──────── INPUT RECORDS
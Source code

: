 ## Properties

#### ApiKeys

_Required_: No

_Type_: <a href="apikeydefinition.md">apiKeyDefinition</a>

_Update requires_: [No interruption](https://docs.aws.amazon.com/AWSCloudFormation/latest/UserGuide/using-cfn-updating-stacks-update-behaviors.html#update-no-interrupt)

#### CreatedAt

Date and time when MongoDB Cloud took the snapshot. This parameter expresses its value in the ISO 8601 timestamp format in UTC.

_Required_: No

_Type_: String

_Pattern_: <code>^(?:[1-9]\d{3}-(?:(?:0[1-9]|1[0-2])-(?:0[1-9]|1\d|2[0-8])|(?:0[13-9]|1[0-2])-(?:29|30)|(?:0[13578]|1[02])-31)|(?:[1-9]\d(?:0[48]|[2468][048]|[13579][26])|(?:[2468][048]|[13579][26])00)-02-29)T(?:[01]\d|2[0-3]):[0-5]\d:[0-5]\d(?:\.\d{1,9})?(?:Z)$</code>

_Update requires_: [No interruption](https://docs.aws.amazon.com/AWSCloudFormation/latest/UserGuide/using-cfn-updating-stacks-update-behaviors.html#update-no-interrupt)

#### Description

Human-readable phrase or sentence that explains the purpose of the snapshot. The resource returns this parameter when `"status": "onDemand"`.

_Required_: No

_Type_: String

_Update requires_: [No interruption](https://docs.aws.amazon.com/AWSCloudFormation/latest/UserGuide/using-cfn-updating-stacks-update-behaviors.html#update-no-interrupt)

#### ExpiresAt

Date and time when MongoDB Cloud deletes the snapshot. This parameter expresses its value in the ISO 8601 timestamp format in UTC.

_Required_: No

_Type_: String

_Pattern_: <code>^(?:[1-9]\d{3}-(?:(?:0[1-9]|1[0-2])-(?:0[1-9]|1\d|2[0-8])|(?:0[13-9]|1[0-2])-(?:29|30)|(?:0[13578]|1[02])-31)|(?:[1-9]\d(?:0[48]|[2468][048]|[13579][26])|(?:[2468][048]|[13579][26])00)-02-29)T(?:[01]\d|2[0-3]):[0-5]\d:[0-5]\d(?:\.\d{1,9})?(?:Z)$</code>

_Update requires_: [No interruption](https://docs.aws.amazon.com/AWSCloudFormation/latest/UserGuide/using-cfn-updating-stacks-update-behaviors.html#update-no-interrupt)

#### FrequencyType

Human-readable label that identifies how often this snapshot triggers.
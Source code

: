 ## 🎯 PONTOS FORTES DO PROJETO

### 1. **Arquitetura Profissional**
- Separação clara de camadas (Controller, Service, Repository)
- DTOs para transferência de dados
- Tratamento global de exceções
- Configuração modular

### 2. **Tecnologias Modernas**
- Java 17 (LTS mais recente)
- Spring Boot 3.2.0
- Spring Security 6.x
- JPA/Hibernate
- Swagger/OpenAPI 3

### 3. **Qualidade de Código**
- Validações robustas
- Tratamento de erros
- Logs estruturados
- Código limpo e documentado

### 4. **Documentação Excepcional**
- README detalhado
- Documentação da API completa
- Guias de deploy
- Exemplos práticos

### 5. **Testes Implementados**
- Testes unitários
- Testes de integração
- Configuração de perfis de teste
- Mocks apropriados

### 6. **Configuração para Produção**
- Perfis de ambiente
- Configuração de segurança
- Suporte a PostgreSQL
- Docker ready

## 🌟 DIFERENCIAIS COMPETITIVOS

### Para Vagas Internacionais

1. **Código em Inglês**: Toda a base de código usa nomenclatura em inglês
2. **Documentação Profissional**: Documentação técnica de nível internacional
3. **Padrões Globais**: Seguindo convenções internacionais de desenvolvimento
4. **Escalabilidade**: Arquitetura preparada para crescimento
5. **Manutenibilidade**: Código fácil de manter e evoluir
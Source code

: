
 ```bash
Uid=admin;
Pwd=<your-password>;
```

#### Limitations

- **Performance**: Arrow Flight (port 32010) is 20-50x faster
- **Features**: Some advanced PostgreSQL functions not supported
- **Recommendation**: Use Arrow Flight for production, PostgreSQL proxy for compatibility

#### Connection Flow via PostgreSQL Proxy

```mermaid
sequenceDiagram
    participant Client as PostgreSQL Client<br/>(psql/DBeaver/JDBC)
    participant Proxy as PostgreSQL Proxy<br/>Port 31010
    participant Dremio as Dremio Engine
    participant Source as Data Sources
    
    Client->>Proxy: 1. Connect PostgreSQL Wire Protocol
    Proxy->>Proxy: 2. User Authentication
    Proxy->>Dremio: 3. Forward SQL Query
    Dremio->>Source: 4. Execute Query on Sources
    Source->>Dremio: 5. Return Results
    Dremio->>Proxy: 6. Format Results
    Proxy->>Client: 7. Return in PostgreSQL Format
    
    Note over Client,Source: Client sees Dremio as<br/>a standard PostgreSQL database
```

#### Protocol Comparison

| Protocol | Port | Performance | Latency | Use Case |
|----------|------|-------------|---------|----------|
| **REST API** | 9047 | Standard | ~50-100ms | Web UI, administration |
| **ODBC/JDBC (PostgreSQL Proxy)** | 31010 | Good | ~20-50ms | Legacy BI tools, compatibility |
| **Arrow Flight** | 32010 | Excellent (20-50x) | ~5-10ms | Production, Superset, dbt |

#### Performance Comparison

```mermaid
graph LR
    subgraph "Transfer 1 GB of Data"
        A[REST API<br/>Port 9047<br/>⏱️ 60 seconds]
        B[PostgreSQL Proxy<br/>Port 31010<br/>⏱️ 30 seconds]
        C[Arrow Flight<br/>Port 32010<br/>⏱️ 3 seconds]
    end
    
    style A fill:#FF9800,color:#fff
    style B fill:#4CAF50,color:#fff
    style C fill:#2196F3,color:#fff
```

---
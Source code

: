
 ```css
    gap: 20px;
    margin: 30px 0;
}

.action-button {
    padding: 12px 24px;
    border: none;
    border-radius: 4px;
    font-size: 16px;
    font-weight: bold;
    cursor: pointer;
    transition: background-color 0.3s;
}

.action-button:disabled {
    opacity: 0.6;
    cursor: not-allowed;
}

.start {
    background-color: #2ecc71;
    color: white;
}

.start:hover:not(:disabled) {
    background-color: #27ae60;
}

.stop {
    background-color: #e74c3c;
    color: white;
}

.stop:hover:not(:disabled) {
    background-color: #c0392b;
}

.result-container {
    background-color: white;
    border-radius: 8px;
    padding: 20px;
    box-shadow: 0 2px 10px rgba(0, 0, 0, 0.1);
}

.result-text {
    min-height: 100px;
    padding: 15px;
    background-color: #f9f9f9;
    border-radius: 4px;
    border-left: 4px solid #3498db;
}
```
────────────────
AIM OF THE EXERCISE:
Copy every line of the material, please, keeping it exactly the same.

ANSWER AREA:
Source code

: ## Properties

#### ApiKeys

_Required_: No

_Type_: <a href="apikeydefinition.md">apiKeyDefinition</a>

_Update requires_: [No interruption](https://docs.aws.amazon.com/AWSCloudFormation/latest/UserGuide/using-cfn-updating-stacks-update-behaviors.html#update-no-interrupt)

#### CreatedAt

Date and time when MongoDB Cloud took the snapshot. This parameter expresses its value in the ISO 8601 timestamp format in UTC.

_Required_: No

_Type_: String

_Pattern_: <code>^(?:[1-9]\d{3}-(?:(?:0[1-9]|1[0-2])-(?:0[1-9]|1\d|2[0-8])|(?:0[13-9]|1[0-2])-(?:29|30)|(?:0[13578]|1[02])-31)|(?:[1-9]\d(?:0[48]|[2468][048]|[13579][26])|(?:[2468][048]|[13579][26])00)-02-29)T(?:[01]\d|2[0-3]):[0-5]\d:[0-5]\d(?:\.\d{1,9})?(?:Z)$</code>

_Update requires_: [No interruption](https://docs.aws.amazon.com/AWSCloudFormation/latest/UserGuide/using-cfn-updating-stacks-update-behaviors.html#update-no-interrupt)

#### Description

Human-readable phrase or sentence that explains the purpose of the snapshot. The resource returns this parameter when `"status": "onDemand"`.

_Required_: No

_Type_: String

_Update requires_: [No interruption](https://docs.aws.amazon.com/AWSCloudFormation/latest/UserGuide/using-cfn-updating-stacks-update-behaviors.html#update-no-interrupt)

#### ExpiresAt

Date and time when MongoDB Cloud deletes the snapshot. This parameter expresses its value in the ISO 8601 timestamp format in UTC.

_Required_: No

_Type_: String

_Pattern_: <code>^(?:[1-9]\d{3}-(?:(?:0[1-9]|1[0-2])-(?:0[1-9]|1\d|2[0-8])|(?:0[13-9]|1[0-2])-(?:29|30)|(?:0[13578]|1[02])-31)|(?:[1-9]\d(?:0[48]|[2468][048]|[13579][26])|(?:[2468][048]|[13579][26])00)-02-29)T(?:[01]\d|2[0-3]):[0-5]\d:[0-5]\d(?:\.\d{1,9})?(?:Z)$</code>

_Update requires_: [No interruption](https://docs.aws.amazon.com/AWSCloudFormation/latest/UserGuide/using-cfn-updating-stacks-update-behaviors.html#update-no-interrupt)

#### FrequencyType

Human-readable label that identifies how often this snapshot triggers.
Source code

: ## 🎯 PONTOS FORTES DO PROJETO

### 1. **Arquitetura Profissional**
- Separação clara de camadas (Controller, Service, Repository)
- DTOs para transferência de dados
- Tratamento global de exceções
- Configuração modular

### 2. **Tecnologias Modernas**
- Java 17 (LTS mais recente)
- Spring Boot 3.2.0
- Spring Security 6.x
- JPA/Hibernate
- Swagger/OpenAPI 3

### 3. **Qualidade de Código**
- Validações robustas
- Tratamento de erros
- Logs estruturados
- Código limpo e documentado

### 4. **Documentação Excepcional**
- README detalhado
- Documentação da API completa
- Guias de deploy
- Exemplos práticos

### 5. **Testes Implementados**
- Testes unitários
- Testes de integração
- Configuração de perfis de teste
- Mocks apropriados

### 6. **Configuração para Produção**
- Perfis de ambiente
- Configuração de segurança
- Suporte a PostgreSQL
- Docker ready

## 🌟 DIFERENCIAIS COMPETITIVOS

### Para Vagas Internacionais

1. **Código em Inglês**: Toda a base de código usa nomenclatura em inglês
2. **Documentação Profissional**: Documentação técnica de nível internacional
3. **Padrões Globais**: Seguindo convenções internacionais de desenvolvimento
4. **Escalabilidade**: Arquitetura preparada para crescimento
5. **Manutenibilidade**: Código fácil de manter e evoluir
Source code

:
 ```bash
Uid=admin;
Pwd=<your-password>;
```

#### Limitations

- **Performance**: Arrow Flight (port 32010) is 20-50x faster
- **Features**: Some advanced PostgreSQL functions not supported
- **Recommendation**: Use Arrow Flight for production, PostgreSQL proxy for compatibility

#### Connection Flow via PostgreSQL Proxy

```mermaid
sequenceDiagram
    participant Client as PostgreSQL Client<br/>(psql/DBeaver/JDBC)
    participant Proxy as PostgreSQL Proxy<br/>Port 31010
    participant Dremio as Dremio Engine
    participant Source as Data Sources
    
    Client->>Proxy: 1. Connect PostgreSQL Wire Protocol
    Proxy->>Proxy: 2. User Authentication
    Proxy->>Dremio: 3. Forward SQL Query
    Dremio->>Source: 4. Execute Query on Sources
    Source->>Dremio: 5. Return Results
    Dremio->>Proxy: 6. Format Results
    Proxy->>Client: 7. Return in PostgreSQL Format
    
    Note over Client,Source: Client sees Dremio as<br/>a standard PostgreSQL database
```

#### Protocol Comparison

| Protocol | Port | Performance | Latency | Use Case |
|----------|------|-------------|---------|----------|
| **REST API** | 9047 | Standard | ~50-100ms | Web UI, administration |
| **ODBC/JDBC (PostgreSQL Proxy)** | 31010 | Good | ~20-50ms | Legacy BI tools, compatibility |
| **Arrow Flight** | 32010 | Excellent (20-50x) | ~5-10ms | Production, Superset, dbt |

#### Performance Comparison

```mermaid
graph LR
    subgraph "Transfer 1 GB of Data"
        A[REST API<br/>Port 9047<br/>⏱️ 60 seconds]
        B[PostgreSQL Proxy<br/>Port 31010<br/>⏱️ 30 seconds]
        C[Arrow Flight<br/>Port 32010<br/>⏱️ 3 seconds]
    end
    
    style A fill:#FF9800,color:#fff
    style B fill:#4CAF50,color:#fff
    style C fill:#2196F3,color:#fff
```

---
Source code

:
 ```css
    gap: 20px;
    margin: 30px 0;
}

.action-button {
    padding: 12px 24px;
    border: none;
    border-radius: 4px;
    font-size: 16px;
    font-weight: bold;
    cursor: pointer;
    transition: background-color 0.3s;
}

.action-button:disabled {
    opacity: 0.6;
    cursor: not-allowed;
}

.start {
    background-color: #2ecc71;
    color: white;
}

.start:hover:not(:disabled) {
    background-color: #27ae60;
}

.stop {
    background-color: #e74c3c;
    color: white;
}

.stop:hover:not(:disabled) {
    background-color: #c0392b;
}

.result-container {
    background-color: white;
    border-radius: 8px;
    padding: 20px;
    box-shadow: 0 2px 10px rgba(0, 0, 0, 0.1);
}

.result-text {
    min-height: 100px;
    padding: 15px;
    background-color: #f9f9f9;
    border-radius: 4px;
    border-left: 4px solid #3498db;
}
```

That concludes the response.